The parent-child relationship does not occur in isolation. Sociocultural characteristics, including economic hardship, religion, politics, neighborhoods, schools, and social support, can also influence parenting. Parents who experience financial hardship tend to be more easily frustrated, depressed, and sad, and these emotional characteristics can affect their parenting skills. Culture can also impact parenting behaviour in fundamental ways. Although promoting the development of skills necessary to function effectively in one’s community, to the best of one’s abilities, is a universal goal of parenting.(Acknowledgement of text extracts and reference to Childhood Education International)

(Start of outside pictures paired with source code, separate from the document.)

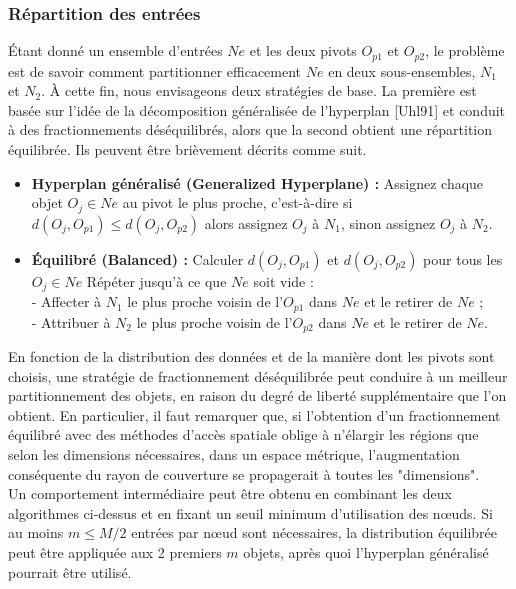 \subsubsection{Répartition des entrées}
Étant donné un ensemble d'entrées $ Ne $ et les deux pivots $ O_{p1} $ et $ O_{p2} $, le problème est de savoir comment partitionner efficacement $ Ne $ en deux sous-ensembles, $  N_1 $ et $ N_2 $. À cette fin, nous envisageons deux stratégies de base. La première est basée sur l'idée de la décomposition généralisée de l'hyperplan [Uhl91] et conduit à des fractionnements déséquilibrés, alors que la second obtient une répartition équilibrée. Ils peuvent être brièvement décrits comme suit.
\begin{itemize}
	\item \textbf{Hyperplan généralisé (Generalized Hyperplane) :} Assignez chaque objet $ O_j \in Ne $ au  pivot le plus proche, c'est-à-dire si $ d(O_j, O_{p1}) \le d(O_j, O_{p2}) $ alors assignez $ O_j $ à $ N_1 $, sinon assignez $ O_j $ à $ N_2 $.
	
	\item \textbf{Équilibré (Balanced) :} Calculer $ d(O_j, O_{p1}) $ et $ d(O_j, O_{p2}) $ pour tous les $ O_j \in Ne $ Répéter jusqu'à ce que $ Ne $ soit vide :\\
	 - Affecter à $ N_1 $ le plus proche voisin de l'$ O_{p1} $ dans $ Ne $ et le retirer de $ Ne $ ;\\
	 - Attribuer à $ N_2 $ le plus proche voisin de l'$ O_{p2} $ dans $ Ne $ et le retirer de $ Ne $.
\end{itemize}
En fonction de la distribution des données et de la manière dont les pivots sont choisis, une stratégie de fractionnement déséquilibrée peut conduire à un meilleur partitionnement des objets, en raison du degré de liberté supplémentaire que l'on obtient. En particulier, il faut remarquer que, si l'obtention d'un fractionnement équilibré avec des méthodes d'accès spatiale oblige à n'élargir les régions que selon les dimensions nécessaires, dans un espace métrique, l'augmentation conséquente du rayon de couverture se propagerait à toutes les "dimensions".\\

Un comportement intermédiaire peut être obtenu en combinant les deux algorithmes ci-dessus et en fixant un seuil minimum d'utilisation des nœuds. Si au moins $ m \le M/2 $ entrées par nœud sont nécessaires, la distribution équilibrée peut être appliquée aux 2 premiers $ m $ objets, après quoi l'hyperplan généralisé pourrait être utilisé. 

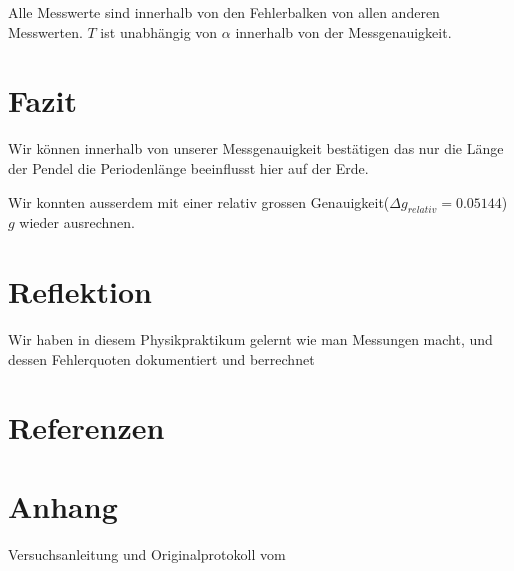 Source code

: \documentclass[12pt, a4paper, twoside]{article}
\begin{document}
Alle Messwerte sind innerhalb von den Fehlerbalken von allen anderen Messwerten.
$T$ ist unabhängig von $\alpha$ innerhalb von der Messgenauigkeit.
\section{Fazit}
Wir können innerhalb von unserer Messgenauigkeit bestätigen das nur die Länge der Pendel die Periodenlänge beeinflusst hier auf der Erde.
\par
Wir konnten ausserdem mit einer relativ grossen Genauigkeit($\Delta g_{relativ} = 0.05144$) $g$ wieder ausrechnen.


\section{Reflektion}
Wir haben in diesem Physikpraktikum gelernt wie man Messungen macht, und dessen Fehlerquoten dokumentiert und berrechnet
\section{Referenzen}
\section{Anhang}
Versuchsanleitung und Originalprotokoll vom \labdate
\end{document}
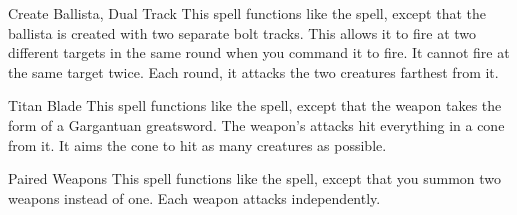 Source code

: \lowercase{\hypertarget{spell:Create Ballista, Dual Track}{}}\label{spell:Create Ballista, Dual Track}
\begin{ability}[\nth{4}]{\hypertarget{spell:Create Ballista, Dual Track}{Create Ballista, Dual Track}}
This spell functions like the  spell, except that the ballista is created with two separate bolt tracks.
This allows it to fire at two different targets in the same round when you command it to fire.
It cannot fire at the same target twice.
Each round, it attacks the two creatures farthest from it.
\end{ability}
\vspace{0.25em}



\lowercase{\hypertarget{spell:Titan Blade}{}}\label{spell:Titan Blade}
\begin{ability}[\nth{6}]{\hypertarget{spell:Titan Blade}{Titan Blade}}
This spell functions like the  spell, except that the weapon takes the form of a Gargantuan greatsword.
The weapon's attacks hit everything in a \areamed cone from it.
It aims the cone to hit as many creatures as possible.
\end{ability}
\vspace{0.25em}



\lowercase{\hypertarget{spell:Paired Weapons}{}}\label{spell:Paired Weapons}
\begin{ability}[\nth{7}]{\hypertarget{spell:Paired Weapons}{Paired Weapons}}
This spell functions like the  spell, except that you summon two weapons instead of one.
Each weapon attacks independently.
\end{ability}
\vspace{0.25em}

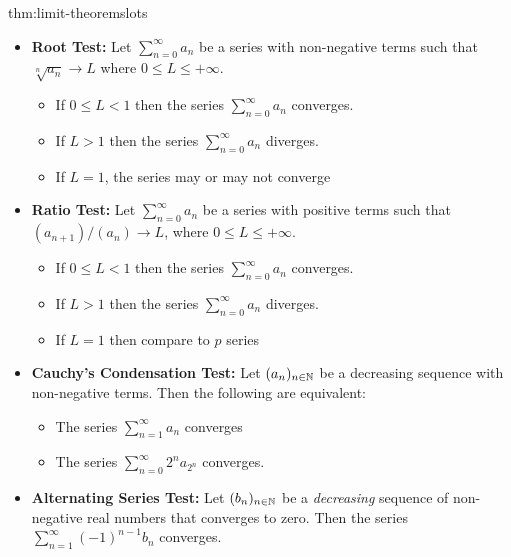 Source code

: \documentclass[landscape, 8pt]{extarticle}
\begin{document}
\begin{multicols}{3}
\begin{thm}{thm:limit-theorems}{lots}
\begin{itemize}
    \item \textbf{Root Test:} Let $\sum_{n=0}^{\infty} a_n$ be a series with non-negative terms such that $\sqrt[n]{a_n} \to L$ where $0 \le L \le +\infty$.
    \renewcommand\labelitemi{\tiny$\bullet$}
    \vspace{-5pt}
    \begin{itemize}
        \setlength\itemsep{0em}
        \item If $0\le L < 1$ then the series $\sum_{n=0}^{\infty}  a_n$ converges.
        \item If $L > 1$ then the series $\sum_{n=0}^{\infty}  a_n$ diverges.
        \item If $L = 1$, the series may or may not converge
    \end{itemize}
    \vspace{-5pt}

    \item \textbf{Ratio Test:} Let $\sum_{n=0}^{\infty}  a_n$ be a series with positive terms such that $(a_{n+1}) / (a_n) \to L$, where $0\le L \le +\infty$.
    \renewcommand\labelitemi{\tiny$\bullet$}
    \vspace{-5pt}
    \begin{itemize}
        \setlength\itemsep{0em}
        \item If $0\le L < 1$ then the series $\sum_{n=0}^{\infty}  a_n$ converges.
        \item If $L > 1$ then the series $\sum_{n=0}^{\infty}  a_n$ diverges.
        \item If $L = 1$ then compare to $p$ series
    \end{itemize}
    \vspace{-5pt}

    \item \textbf{Cauchy's Condensation Test:} Let $(a_n)_{n\in\mathbb{N}}$ be a decreasing sequence with non-negative terms. Then the following are equivalent:
    \vspace{-5pt}
    \renewcommand\labelitemi{\tiny$\bullet$}
    \begin{itemize}
        \setlength\itemsep{0em}
        \item The series $\sum_{n=1}^{\infty}  a_n$ converges
        \item The series $\sum_{n=0}^{\infty}  2^na_{2^n}$ converges.
    \end{itemize}
    \vspace{-5pt}

    \item \textbf{Alternating Series Test:} Let $(b_n)_{n\in\mathbb{N}}$ be a \textit{decreasing} sequence of non-negative real numbers that converges to zero. Then the series $\sum_{n=1}^{\infty} (-1)^{n-1}b_n$ converges.
    

\end{itemize}
\end{thm}
\end{multicols}
\end{document}
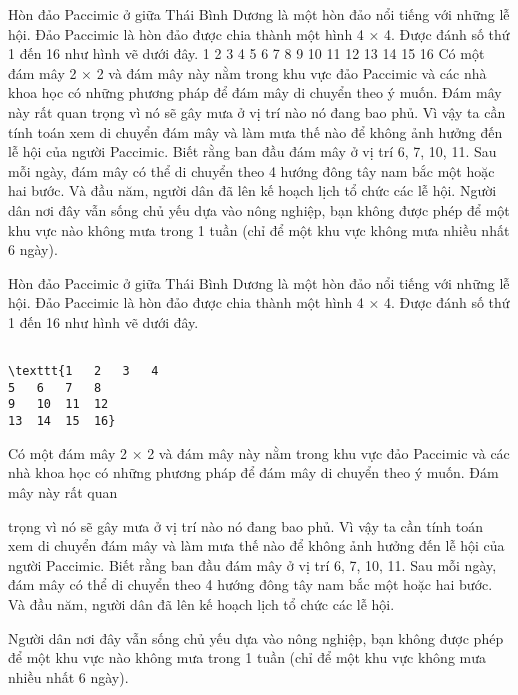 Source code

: Hòn đảo Paccimic ở giữa Thái Bình Dương là một hòn đảo nổi tiếng với những lễ hội. Đảo Paccimic là hòn đảo được chia thành một hình 4 × 4. Được đánh số thứ 1 đến 16 như hình vẽ dưới đây. 1 2 3 4 5 6 7 8 9 10 11 12 13 14 15 16 Có một đám mây 2 × 2 và đám mây này nằm trong khu vực đảo Paccimic và các nhà khoa học có những phương pháp để đám mây di chuyển theo ý muốn. Đám mây này rất quan trọng vì nó sẽ gây mưa ở vị trí nào nó đang bao phủ. Vì vậy ta cần tính toán xem di chuyển đám mây và làm mưa thế nào để không ảnh hưởng đến lễ hội của người Paccimic. Biết rằng ban đầu đám mây ở vị trí 6, 7, 10, 11. Sau mỗi ngày, đám mây có thể di chuyển theo 4 hướng đông tây nam bắc một hoặc hai bước. Và đầu năm, người dân đã lên kế hoạch lịch tổ chức các lễ hội. Người dân nơi đây vẫn sống chủ yếu dựa vào nông nghiệp, bạn không được phép để một khu vực nào không mưa trong 1 tuần (chỉ để một khu vực không mưa nhiều nhất 6 ngày).

Hòn đảo Paccimic ở giữa Thái Bình Dương là một hòn đảo nổi tiếng với những lễ hội. Đảo Paccimic là hòn đảo được chia thành một hình 4 × 4. Được đánh số thứ 1 đến 16 như hình vẽ dưới đây.
\begin{verbatim}

\texttt{1	2	3	4
5	6	7	8
9	10	11	12
13	14	15	16}\end{verbatim}

Có một đám mây 2 × 2 và đám mây này nằm trong khu vực đảo Paccimic và các nhà khoa học có những phương pháp để đám mây di chuyển theo ý muốn. Đám mây này rất quan

trọng vì nó sẽ gây mưa ở vị trí nào nó đang bao phủ. Vì vậy ta cần tính toán xem di chuyển đám mây và làm mưa thế nào để không ảnh hưởng đến lễ hội của người Paccimic. Biết rằng ban đầu đám mây ở vị trí 6, 7, 10, 11. Sau mỗi ngày, đám mây có thể di chuyển theo 4 hướng đông tây nam bắc một hoặc hai bước. Và đầu năm, người dân đã lên kế hoạch lịch tổ chức các lễ hội.

Người dân nơi đây vẫn sống chủ yếu dựa vào nông nghiệp, bạn không được phép để một khu vực nào không mưa trong 1 tuần (chỉ để một khu vực không mưa nhiều nhất 6 ngày).

\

Young children are our most vulnerable citizens, yet throughout the world, they are exposed directly or indirectly to different levels of violence, poverty, emotional instability, political upheaval, food, and medical insecurity, and shifting narratives about how the world functions. Children learn from us, so it is important that we understand who we are in order to help support children’s views of themselves. If children know who they are, know what they believe, and have an inner sense of ethics and values, they can make good decisions today and in the future. We all continue to grow and discover and expand our understanding of who we are, especially as life events change how we understand ourselves and our identities. Helping children with their identity development will give them a secure sense of self that will help them now and in the future. The great reward is a world where children grow up to respect themselves and each other and succeed together and move forward as emphatic and compassionate people who can stand alone and stand together. That is my wish and my hope for humanity, my hope for parenting.